Now, Azuki holders have to hope that they build a successful metaverse that can give value to these “characters”, aka NFTs.
But if Meta (who has billions of dollars) can't build a profitable metaverse, why should we expect Azuki to succeed? 🙃
So, to wrap up, Azuki essentially raised $40M on the hopes that they’ll one day build a metaverse.
That’s a stretch & a gamble, and because they didn’t even make new art, I consider this a BIG fail, and an initiative that just makes this industry look bad.
So What’s The Blueprint?
👉 Pudgy Penguins 👈
Pudgy’s journey is a blueprint worth replicating, and here's why:
Pudgy Penguins has built a brand, created an Intellectual Property (IP) around it and they capitalized on it by introducing Pudgy Toys on Amazon. 🧸
As a result, they've crafted a revenue-generating product, while also creating awareness amongst the millions who browse Amazon.
It's a triple win for Pudgy Penguins (the company), Pudgy Penguins (the NFT collection), and the Pudgy Penguin community. 🏆
To read on Pudgy Penguin’s blueprint & strategy, read our newsletter here.
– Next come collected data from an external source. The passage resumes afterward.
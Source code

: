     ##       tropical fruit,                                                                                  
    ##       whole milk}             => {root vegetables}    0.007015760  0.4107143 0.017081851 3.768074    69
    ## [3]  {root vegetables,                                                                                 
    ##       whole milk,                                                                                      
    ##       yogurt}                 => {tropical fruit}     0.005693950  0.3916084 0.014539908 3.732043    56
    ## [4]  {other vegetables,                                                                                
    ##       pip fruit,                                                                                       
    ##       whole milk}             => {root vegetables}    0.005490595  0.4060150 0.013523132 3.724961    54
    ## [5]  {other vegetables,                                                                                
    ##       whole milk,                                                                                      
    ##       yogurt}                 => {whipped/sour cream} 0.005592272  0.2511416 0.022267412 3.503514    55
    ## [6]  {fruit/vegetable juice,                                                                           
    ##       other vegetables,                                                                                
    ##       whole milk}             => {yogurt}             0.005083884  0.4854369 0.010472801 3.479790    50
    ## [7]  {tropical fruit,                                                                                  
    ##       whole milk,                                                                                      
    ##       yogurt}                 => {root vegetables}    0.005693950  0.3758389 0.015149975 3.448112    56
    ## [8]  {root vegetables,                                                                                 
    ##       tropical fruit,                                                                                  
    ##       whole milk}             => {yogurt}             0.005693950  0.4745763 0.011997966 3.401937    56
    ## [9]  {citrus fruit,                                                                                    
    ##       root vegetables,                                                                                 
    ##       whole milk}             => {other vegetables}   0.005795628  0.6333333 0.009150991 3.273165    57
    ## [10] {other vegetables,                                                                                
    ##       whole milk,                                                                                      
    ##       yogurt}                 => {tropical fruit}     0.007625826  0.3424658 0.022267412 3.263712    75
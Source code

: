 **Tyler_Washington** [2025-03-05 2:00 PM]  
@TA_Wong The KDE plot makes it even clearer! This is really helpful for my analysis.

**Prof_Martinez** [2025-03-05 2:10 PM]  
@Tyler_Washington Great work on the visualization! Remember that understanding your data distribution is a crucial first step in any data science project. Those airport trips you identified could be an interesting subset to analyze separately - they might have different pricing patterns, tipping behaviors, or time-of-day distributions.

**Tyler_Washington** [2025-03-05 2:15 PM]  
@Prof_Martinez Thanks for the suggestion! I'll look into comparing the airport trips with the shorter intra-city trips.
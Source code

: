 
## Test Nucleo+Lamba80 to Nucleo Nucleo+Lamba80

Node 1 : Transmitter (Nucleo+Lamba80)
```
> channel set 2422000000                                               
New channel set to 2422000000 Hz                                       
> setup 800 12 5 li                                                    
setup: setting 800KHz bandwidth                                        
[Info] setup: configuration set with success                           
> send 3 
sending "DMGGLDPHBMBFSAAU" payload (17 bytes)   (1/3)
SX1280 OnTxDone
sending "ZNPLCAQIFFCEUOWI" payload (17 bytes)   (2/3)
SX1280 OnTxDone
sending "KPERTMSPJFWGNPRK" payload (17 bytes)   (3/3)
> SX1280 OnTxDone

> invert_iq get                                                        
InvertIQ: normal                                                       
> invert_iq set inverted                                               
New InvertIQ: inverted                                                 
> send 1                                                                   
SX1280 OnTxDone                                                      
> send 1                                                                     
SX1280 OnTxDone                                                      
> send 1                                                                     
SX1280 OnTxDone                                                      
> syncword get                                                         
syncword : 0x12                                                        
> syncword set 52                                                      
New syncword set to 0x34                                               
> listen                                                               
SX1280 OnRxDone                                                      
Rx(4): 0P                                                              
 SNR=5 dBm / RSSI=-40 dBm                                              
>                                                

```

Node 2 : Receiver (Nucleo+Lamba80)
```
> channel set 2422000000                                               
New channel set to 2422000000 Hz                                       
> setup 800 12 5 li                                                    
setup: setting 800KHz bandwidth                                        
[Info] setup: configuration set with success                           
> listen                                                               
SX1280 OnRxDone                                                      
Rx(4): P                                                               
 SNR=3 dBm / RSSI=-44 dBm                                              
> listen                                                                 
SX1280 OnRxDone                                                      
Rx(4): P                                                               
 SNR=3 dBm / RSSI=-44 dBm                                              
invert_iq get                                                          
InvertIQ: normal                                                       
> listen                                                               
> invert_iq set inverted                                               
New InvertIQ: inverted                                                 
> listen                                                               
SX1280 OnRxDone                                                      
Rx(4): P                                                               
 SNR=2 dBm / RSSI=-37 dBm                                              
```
When compared to Azuki's strategy, you notice a big difference. Azuki, though successful, merely introduced a base NFT collection (Azuki), 2 derivative NFT collections (BEANZ and Elementals) and introduced a metaverse (Hilumia).
But what’s the long-term utility of all this? That’s still not clear to me.
I'm not suggesting that every NFT brand should become toy manufacturers. Far from it!
Rather, my argument emphasizes the importance of a robust strategy that ensures consistent revenue without exploiting the community.
In this instance, what Azuki did is extract value from their current community members, who each paid 2 ETH to get their new (useless and speculative) NFT.
In my opinion, that’s a win-lose situation.
I've got to say, I'm actually a fan of Azuki. Despite my critiques, I see its potential and I'm rooting for its success long-term.
A major reason for my admiration is Azuki's Golden Skateboard launch from October last year.
This launch hit the sweet spot:
Azuki raised a whopping 2.5M 💰
Collectors received their own physical golden skateboards and digital tokens 👏
The media buzz boosted the popularity of the core Azuki collection 🚀
That's how you create a win-win in the NFT world. And that’s what we expected Azuki to do more of. Not another boring airdrop/mint.
But hopefully, we can learn from this as an industry and adapt. My only desire right now is to not have another cycle where all we do is launch useless mints and airdrop on false hopes and dreams.
We need to start building valuable products and services that people want to own and use, and do so by using web3 tools, such as NFTs.
We’ll get there one day, friends, I promise. But in the meantime, please stay away from hype cycles, look onchain and don’t get baited by false promises. ✌️
Thanks for reading. And remember, you're strong, you’re powerful, you’re alpha! ❤️
See you soon. ✌️
Disclaimer: This article is for informational purposes only and not financial advice. Conduct your own research and consult a financial advisor before making investment decisions or taking any action based on the content.